"An Exceptionally Simple Theory of Everything" is a physics preprint proposing a basis for a unified field theory, often referred to as "E8 Theory", which attempts to describe all known fundamental interactions in physics and to stand as a possible theory of everything. The paper was posted to the physics arXiv by Antony Garrett Lisi on November 6, 2007, and was not submitted to a peer-reviewed scientific journal. The title is a pun on the algebra used, the Lie algebra of the largest "simple", "exceptional" Lie group, E8. The paper's goal is to describe how the combined structure and dynamics of all gravitational and Standard Model particle fields, including fermions, are part of the E8 Lie algebra.
The theory is presented as an extension of the grand unified theory program, incorporating gravity and fermions. In the paper, Lisi states that all three generations of fermions do not directly embed in E8 with correct quantum numbers and spins, but that they must be described via a triality transformation, noting that the theory is incomplete and that a correct description of the relationship between triality and generations, if it exists, awaits a better understanding.

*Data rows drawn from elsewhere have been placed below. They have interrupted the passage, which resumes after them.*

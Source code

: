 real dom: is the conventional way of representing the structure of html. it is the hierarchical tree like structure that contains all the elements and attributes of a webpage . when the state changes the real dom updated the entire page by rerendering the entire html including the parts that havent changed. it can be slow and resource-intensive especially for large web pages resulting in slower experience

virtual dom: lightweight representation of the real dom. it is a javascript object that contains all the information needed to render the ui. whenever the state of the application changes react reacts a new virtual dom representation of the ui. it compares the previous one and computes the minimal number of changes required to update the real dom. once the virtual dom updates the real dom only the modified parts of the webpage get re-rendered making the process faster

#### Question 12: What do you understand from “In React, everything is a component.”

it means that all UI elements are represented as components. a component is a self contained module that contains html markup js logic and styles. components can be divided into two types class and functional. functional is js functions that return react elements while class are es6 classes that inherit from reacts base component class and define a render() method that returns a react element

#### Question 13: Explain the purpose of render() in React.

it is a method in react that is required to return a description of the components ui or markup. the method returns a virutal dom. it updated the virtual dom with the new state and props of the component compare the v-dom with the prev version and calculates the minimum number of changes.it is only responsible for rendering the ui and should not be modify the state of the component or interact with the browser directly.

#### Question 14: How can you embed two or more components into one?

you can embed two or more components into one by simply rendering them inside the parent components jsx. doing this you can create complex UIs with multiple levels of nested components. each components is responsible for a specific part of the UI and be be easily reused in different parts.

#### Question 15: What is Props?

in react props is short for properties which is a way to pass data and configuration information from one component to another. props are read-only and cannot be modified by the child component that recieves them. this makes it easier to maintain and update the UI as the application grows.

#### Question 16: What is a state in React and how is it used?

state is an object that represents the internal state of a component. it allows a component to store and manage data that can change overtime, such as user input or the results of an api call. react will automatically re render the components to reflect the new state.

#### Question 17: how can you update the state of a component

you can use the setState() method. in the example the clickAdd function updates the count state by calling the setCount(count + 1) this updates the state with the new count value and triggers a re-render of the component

The theory received accolades from a few physicists amid a flurry of media coverage, but also met with widespread skepticism.Scientific American reported in March 2008 that the theory was being "largely but not entirely ignored" by the mainstream physics community, with a few physicists picking up the work to develop it further. In a follow-up paper, Lee Smolin proposed a spontaneous symmetry breaking mechanism for obtaining the classical action in Lisi's model, and speculated on the path to its quantization. In July 2009, Jacques Distler and Skip Garibaldi published a critical paper in Communications in Mathematical Physics called "There is no 'Theory of Everything' inside E8", arguing that Lisi's theory, and a large class of related models, cannot work. They offer a direct proof that it is impossible to embed all three generations of fermions in E8, or to obtain even the one-generation Standard Model without the presence of an antigeneration. In response to Distler and Garibaldi's paper, Lisi argued in a new paper, "An Explicit Embedding of Gravity and the Standard Model in E8", peer reviewed and published in a conference proceedings, that Distler and Garibaldi's assumptions about fermion embeddings are incorrect and that the antigeneration is not by itself a problem sufficient to rule out the one-generation Standard Model. In July 2010, a group of mathematicians and physicists, including David Vogan, Garibaldi, and Lisi, met for a week-long conference in Banff to discuss the mathematics and physics related to the exceptional groups. In December 2010, Scientific American published a feature article on "A Geometric Theory of Everything", authored by Lisi and James Owen Weatherall. In May 2011, Lisi wrote an entry in the blog section of Scientific American addressing some of the criticism of his theory and how it had progressed, noting that the theory was still incomplete and made only tenuous predictions, with a precise description of the three generations of fermions and their masses remaining as the largest outstanding problem. In June 2015, Lisi posted a paper, "Lie Group Cosmology”, describing the geometry of E8 Theory as an extension of Cartan geometry, and providing a description of the three generations of fermions via triality, while not predicting their masses.